Enforced disappearance also harms the law enforcement agencies in a major way, endangering national security – purportedly a major concern of the ruling elite. Through subverting the regular criminal justice system, the perpetrators attempt to erase signs of their association with the crime by not recording the detainees in the register, by denying that the victims are in their hands and by disposing off their bodies secretly. Various indemnity measures encourage them not to follow the due process of law. Once an act is committed, instead of exposing the person/s engaged, the concerned agencies are predisposed to deny any wrongdoing and shun any call for investigation. The institution that perpetrators represent develops a psychology that repudiates the rule of law and that of dissent. Their newfound mental mooring makes their return to institutional discipline and standard norms of law enforcement almost impossible. In most cases they are unable to perform their regular law enforcement task with loyalty.
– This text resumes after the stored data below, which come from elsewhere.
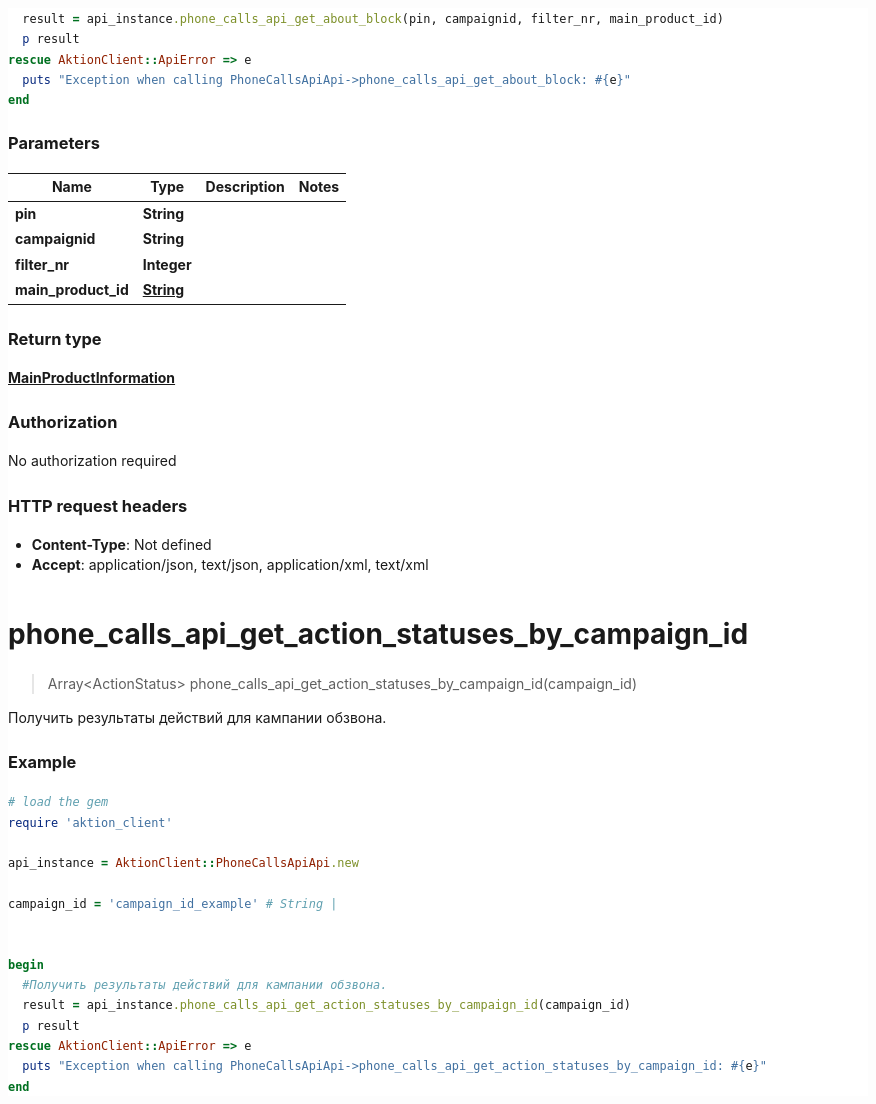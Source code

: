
 ```ruby
  result = api_instance.phone_calls_api_get_about_block(pin, campaignid, filter_nr, main_product_id)
  p result
rescue AktionClient::ApiError => e
  puts "Exception when calling PhoneCallsApiApi->phone_calls_api_get_about_block: #{e}"
end
```

### Parameters

Name | Type | Description  | Notes
------------- | ------------- | ------------- | -------------
 **pin** | **String**|  | 
 **campaignid** | **String**|  | 
 **filter_nr** | **Integer**|  | 
 **main_product_id** | [**String**](.md)|  | 

### Return type

[**MainProductInformation**](MainProductInformation.md)

### Authorization

No authorization required

### HTTP request headers

 - **Content-Type**: Not defined
 - **Accept**: application/json, text/json, application/xml, text/xml



# **phone_calls_api_get_action_statuses_by_campaign_id**
> Array&lt;ActionStatus&gt; phone_calls_api_get_action_statuses_by_campaign_id(campaign_id)

Получить результаты действий для кампании обзвона.

### Example
```ruby
# load the gem
require 'aktion_client'

api_instance = AktionClient::PhoneCallsApiApi.new

campaign_id = 'campaign_id_example' # String | 


begin
  #Получить результаты действий для кампании обзвона.
  result = api_instance.phone_calls_api_get_action_statuses_by_campaign_id(campaign_id)
  p result
rescue AktionClient::ApiError => e
  puts "Exception when calling PhoneCallsApiApi->phone_calls_api_get_action_statuses_by_campaign_id: #{e}"
end
```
If the government remains unaccountable and oblivious to disappearance and extra-judicial killings it generates cynicism and apathy among the common masses and they begin to lose faith in the law. Law enforcement without responsibility and due process erodes the foundation of a democracy and augurs ill for everyone - rulers and the ruled.
It's time we collectively demand an end to enforced disappearances and extra judicial killings, justice and reparation for the victims, ratification of the International Convention for the Protection of All Persons from Enforced Disappearance and framing of enabling laws to criminalize the acts. We also urge those in the political leadership to take a fresh look at their approach to enforced disappearance and instead of denying, come to terms with the reality and take action against the perpetrators, adhere to the principles of rule of law and positively respond to the demands made above. Needless to say, this day dedicated to the disappeared provides both parties the opportunity to reflect and act.
The writer teaches International Relations at the University of Dhaka. He is president of Odhikar.